Condonation

By: Malou Guanzon Apalisok April 20,2015 - 09:02 AM

The so-called Aguinaldo doctrine is being debated nowadays after the camp of beleaguered Makati City Mayor Junjun Binay secured a temporary restraining order (TRO) from the Court of Appeals, effectively stopping the Ombudsman from investigating him on graft charges arising from the alleged overpricing of Makati City Hall Building II.

Mayor Junjun Binay first signed the contract on the purportedly anomalous transaction during his first term as mayor from 2010 to 2013. In his arguments before the CA, Mayor Binay maintained he signed the contracts for the questionable bidding during his first stint as mayor from 2010 to 2013.  Since he was reelected to the same position in 2013, based on the Aguinaldo doctrine “he should have been condoned for his alleged commission of the offense”.

As we know, Ombudsman Conchita Carpio Morales did not take the CA issuance sitting down.  In asking the Supreme Court to nullify the TRO, the Ombudsman also asked for the SC to “revisit” the Aguinaldo doctrine.

As a layperson I can be forgiven for not knowing that the condonation doctrine has been around for 55 years except that it was only baptized as Aguinaldo doctrine in 1992, referring to the case of then Cagayan province governor Rodolfo Aguinaldo.

In Aguinaldo vs. Santos, the Court made clear the rule that a public official cannot be removed for administrative misconduct committed during a prior term, since his reelection to office operates as a condoning of the officer’s previous misconduct, thereby cutting off the right to remove him.

Having said that, I think the SC should call the condonation doctrine by its proper name – the re-election doctrine.

* * *

Now that this issue is being hotly debated, I opt to revisit past articles as it applied to the administrative and criminal cases faced by a number of local chief executives.

From 2005 to 2007, the overpriced lamppost controversy hounded then Lapulapu City mayor Arturo Radaza and 13 other local officials, a case which prompted then acting deputy ombudsman for the Visayas Virginia Palanca-Santiago  to investigate and subsequently recommend to then ombudsman Merceditas Gutierrez to place the mayor under preventive suspension.

Gutierrez heeded the recommendation in March 2007 but events were overtaken by the general elections of that same year, which won for Radaza another term as mayor.  Radaza’s re-election quieted critics because under the Aguinaldo doctrine, the administrative cases filed against him had been extinguished by virtue of his fresh mandate.

Finally in January 2013 or 6 years after the scandal erupted, Radaza who was then serving as 6th district congressman scored another victory after the Sandiganbayan dismissed criminal cases filed against him and 13 other officials implicated in the lamp posts scandal for lack of evidence.

In the article “Criminal Liability” which I wrote in July 2007, I cited jurisprudence on another case involving former mayor Alvin Garcia:

In Garcia vs.
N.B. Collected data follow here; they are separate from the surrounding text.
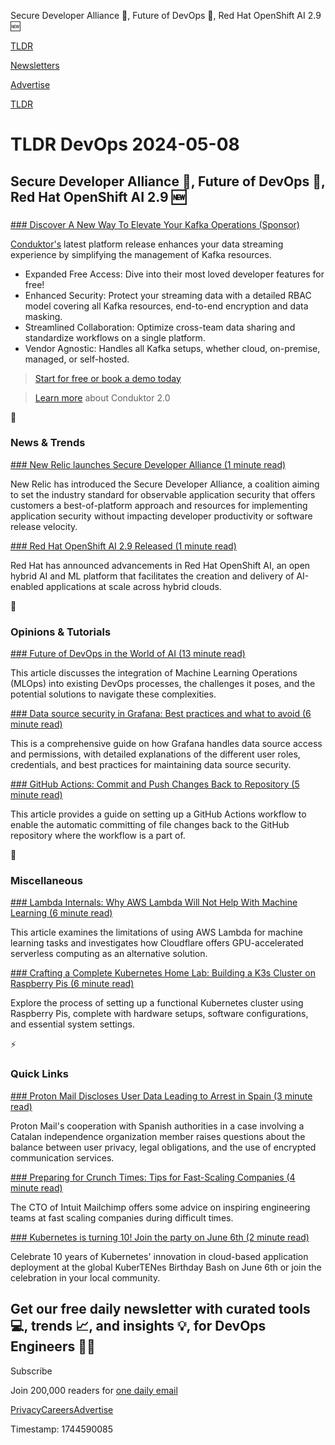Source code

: Secure Developer Alliance 🔐, Future of DevOps 🤖, Red Hat OpenShift AI 2.9 🆕

[TLDR](/)

[Newsletters](/newsletters)

[Advertise](https://advertise.tldr.tech/)

[TLDR](/)

# TLDR DevOps 2024-05-08

## Secure Developer Alliance 🔐, Future of DevOps 🤖, Red Hat OpenShift AI 2.9 🆕

### 

[### Discover A New Way To Elevate Your Kafka Operations (Sponsor)](https://www.conduktor.io/get-started/?utm_source=newsletter&amp;utm_medium=paid_social&amp;utm_campaign=conduktor-2-0)

[Conduktor's](https://v2.conduktor.io/?utm_source=newsletter&utm_medium=paid_social&utm_campaign=conduktor-2-0) latest platform release enhances your data streaming experience by simplifying the management of Kafka resources.

* Expanded Free Access: Dive into their most loved developer features for free!
* Enhanced Security: Protect your streaming data with a detailed RBAC model covering all Kafka resources, end-to-end encryption and data masking.
* Streamlined Collaboration: Optimize cross-team data sharing and standardize workflows on a single platform.
* Vendor Agnostic: Handles all Kafka setups, whether cloud, on-premise, managed, or self-hosted.

> [Start for free or book a demo today](https://www.conduktor.io/get-started/?utm_source=newsletter&utm_medium=paid_social&utm_campaign=conduktor-2-0)

> [Learn more](https://v2.conduktor.io/?utm_source=newsletter&utm_medium=paid_social&utm_campaign=conduktor-2-0) about Conduktor 2.0

📱

### News & Trends

[### New Relic launches Secure Developer Alliance (1 minute read)](https://newrelic.com/blog/nerdlog/new-relic-launches-secure-developer-alliance?utm_source=tldrdevops)

New Relic has introduced the Secure Developer Alliance, a coalition aiming to set the industry standard for observable application security that offers customers a best-of-platform approach and resources for implementing application security without impacting developer productivity or software release velocity.

[### Red Hat OpenShift AI 2.9 Released (1 minute read)](https://www.devopsdigest.com/red-hat-openshift-ai-29-released?utm_source=tldrdevops)

Red Hat has announced advancements in Red Hat OpenShift AI, an open hybrid AI and ML platform that facilitates the creation and delivery of AI-enabled applications at scale across hybrid clouds.

🚀

### Opinions & Tutorials

[### Future of DevOps in the World of AI (13 minute read)](https://lablabs.io/future-of-devops-in-the-world-of-ai/?utm_source=tldrdevops)

This article discusses the integration of Machine Learning Operations (MLOps) into existing DevOps processes, the challenges it poses, and the potential solutions to navigate these complexities.

[### Data source security in Grafana: Best practices and what to avoid (6 minute read)](https://grafana.com/blog/2024/05/06/data-source-security-in-grafana-best-practices-and-what-to-avoid/?utm_source=tldrdevops)

This is a comprehensive guide on how Grafana handles data source access and permissions, with detailed explanations of the different user roles, credentials, and best practices for maintaining data source security.

[### GitHub Actions: Commit and Push Changes Back to Repository (5 minute read)](https://build5nines.com/github-actions-commit-and-push-changes-back-to-repository/?utm_source=tldrdevops)

This article provides a guide on setting up a GitHub Actions workflow to enable the automatic committing of file changes back to the GitHub repository where the workflow is a part of.

🎁

### Miscellaneous

[### Lambda Internals: Why AWS Lambda Will Not Help With Machine Learning (6 minute read)](https://dev.to/fively/lambda-internals-why-aws-lambda-will-not-help-with-machine-learning-3f6g?utm_source=tldrdevops)

This article examines the limitations of using AWS Lambda for machine learning tasks and investigates how Cloudflare offers GPU-accelerated serverless computing as an alternative solution.

[### Crafting a Complete Kubernetes Home Lab: Building a K3s Cluster on Raspberry Pis (6 minute read)](https://medium.com/@vincent_turrin/crafting-a-complete-kubernetes-home-lab-building-a-k3s-cluster-on-raspberry-pi-4fc9106bd94f?utm_source=tldrdevops)

Explore the process of setting up a functional Kubernetes cluster using Raspberry Pis, complete with hardware setups, software configurations, and essential system settings.

⚡️

### Quick Links

[### Proton Mail Discloses User Data Leading to Arrest in Spain (3 minute read)](https://restoreprivacy.com/protonmail-discloses-user-data-leading-to-arrest-in-spain?utm_source=tldrdevops)

Proton Mail's cooperation with Spanish authorities in a case involving a Catalan independence organization member raises questions about the balance between user privacy, legal obligations, and the use of encrypted communication services.

[### Preparing for Crunch Times: Tips for Fast-Scaling Companies (4 minute read)](https://thenewstack.io/preparing-for-crunch-times-tips-for-fast-scaling-companies/?utm_source=tldrdevops)

The CTO of Intuit Mailchimp offers some advice on inspiring engineering teams at fast scaling companies during difficult times.

[### Kubernetes is turning 10! Join the party on June 6th (2 minute read)](https://www.cncf.io/blog/2024/05/07/kubernetes-is-turning-10-join-the-party-on-june-6th/?utm_source=tldrdevops)

Celebrate 10 years of Kubernetes' innovation in cloud-based application deployment at the global KuberTENes Birthday Bash on June 6th or join the celebration in your local community.

## Get our free daily newsletter with curated tools 💻, trends 📈, and insights 💡, for DevOps Engineers 👨‍💻

Subscribe

Join 200,000 readers for [one daily email](/api/latest/devops)

[Privacy](/privacy)[Careers](https://jobs.ashbyhq.com/tldr.tech)[Advertise](/devops/advertise)

Timestamp: 1744590085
Mojica (GR No. 139043 September 10, 1999), the Supreme Court held that while petitioner, then Cebu City Mayor Alvin Garcia, can no longer be held administratively liable for signing the contract with F. E. Zuellig, this should not prejudice the filing of any case outside of the administrative suit previously filed against Garcia. The Court used the Aguinaldo Doctrine which states: “a re-elected local official may not be held administratively accountable for misconduct committed during his prior term of office. The rationale being that when the electorate put him back into office, it is presumed that it did so with full knowledge of his life and character, including his past misconduct. If, armed with such knowledge, it still reelects him, then such reelection is considered a condonation of his past misdeeds.” There is no specific law that provides for condonation by re-election, which is why the Aguinaldo doctrine has been criticized as a form of judicial legislation.

Congress should be in the frontline of calling for such a review but this is a scenario which may be likened to the distance between the earth and the moon.

On the other hand, will the Supreme Court reverse itself on its own judicial interpretation?